ExaLearn is an ECP co-design center working towards exascale machine-learning software for use by ECP applications projects, other ECP co-design centers and U.S. Department of Energy (DOE) experimental facilities and computing facilities. Berkeley Lab is one of eight DOE national laboratories collaborating the R&D process which will produce a scalable and sustainable machine learning software framework that allows application scientists and the applied mathematics and computer science communities to engage in co-design for learning, the center will also collaborate with ECP PathForward vendors on the development of exascale machine-learning software.

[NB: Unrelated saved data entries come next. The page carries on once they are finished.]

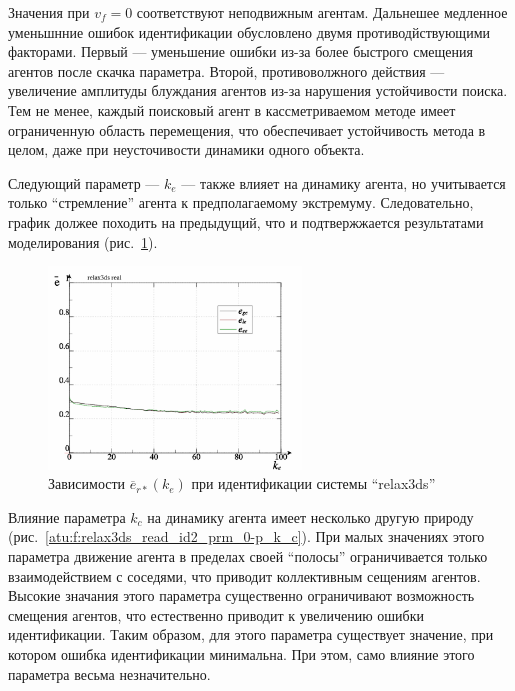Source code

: Значения при $v_f = 0$ соответствуют неподвижным агентам.
Дальнешее медленное уменьшнние ошибок идентификации
обусловлено двумя противодйствующими факторами.
Первый --- уменьшение ошибки из-за более быстрого
смещения агентов после скачка параметра.
Второй, противоволжного действия --- увеличение амплитуды блуждания
агентов из-за нарушения устойчивости поиска. Тем не менее,
каждый поисковый агент в кассметриваемом методе
имеет ограниченную область перемещения,
что обеспечивает устойчивость метода в целом, даже при
неусточивости динамики одного объекта.

Следующий параметр --- $k_e$ --- также влияет на динамику
агента, но учитывается только ``стремление'' агента
к предполагаемому экстремуму. Следовательно,
график должее походить на предыдущий, что и подтвержжается результатами моделирования
(рис.~\ref{atu:f:relax3ds_read_id2_prm_0-p_k_e}).

\begin{figure}[htb!]
  \centerline{\includegraphics[width=0.6\textwidth]{p/relax3ds_read_id2_prm_0-p_k_e.png} }
  \caption{Зависимости $\overline{e}_{r*}(k_e)$ при идентификации системы ``relax3ds''}
  \label{atu:f:relax3ds_read_id2_prm_0-p_k_e}
\end{figure}

Влияние параметра $k_c$ на динамику агента имеет несколько другую природу
(рис.~\ref{atu:f:relax3ds_read_id2_prm_0-p_k_c}).
При малых значениях этого параметра движение агента в пределах
своей ``полосы'' ограничивается только взаимодействием с соседями,
что приводит коллективным сещениям агентов.
Высокие значания этого параметра существенно ограничивают
возможность смещения агентов, что естественно приводит
к увеличению ошибки идентификации. Таким образом,
для этого параметра существует значение,
при котором ошибка идентификации минимальна. При этом,
само влияние этого параметра весьма незначительно.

Next-generation scientific discoveries rely on the insights we can derive from the large amounts of data that are produced through simulations and experimental and observational facilities. Today however, data is accessed and analyzed primarily by those who generate or produce the data, since it is difficult to search and find relevant data sets. The goal of Science Search is to use machine learning techniques to generate automated metadata that will enable search on a range of scientific datasets. Enabling search on data will accelerate scientific discoveries through virtual experiments, multidisciplinary and multimodal data assimilation. Led by Katie Antypas.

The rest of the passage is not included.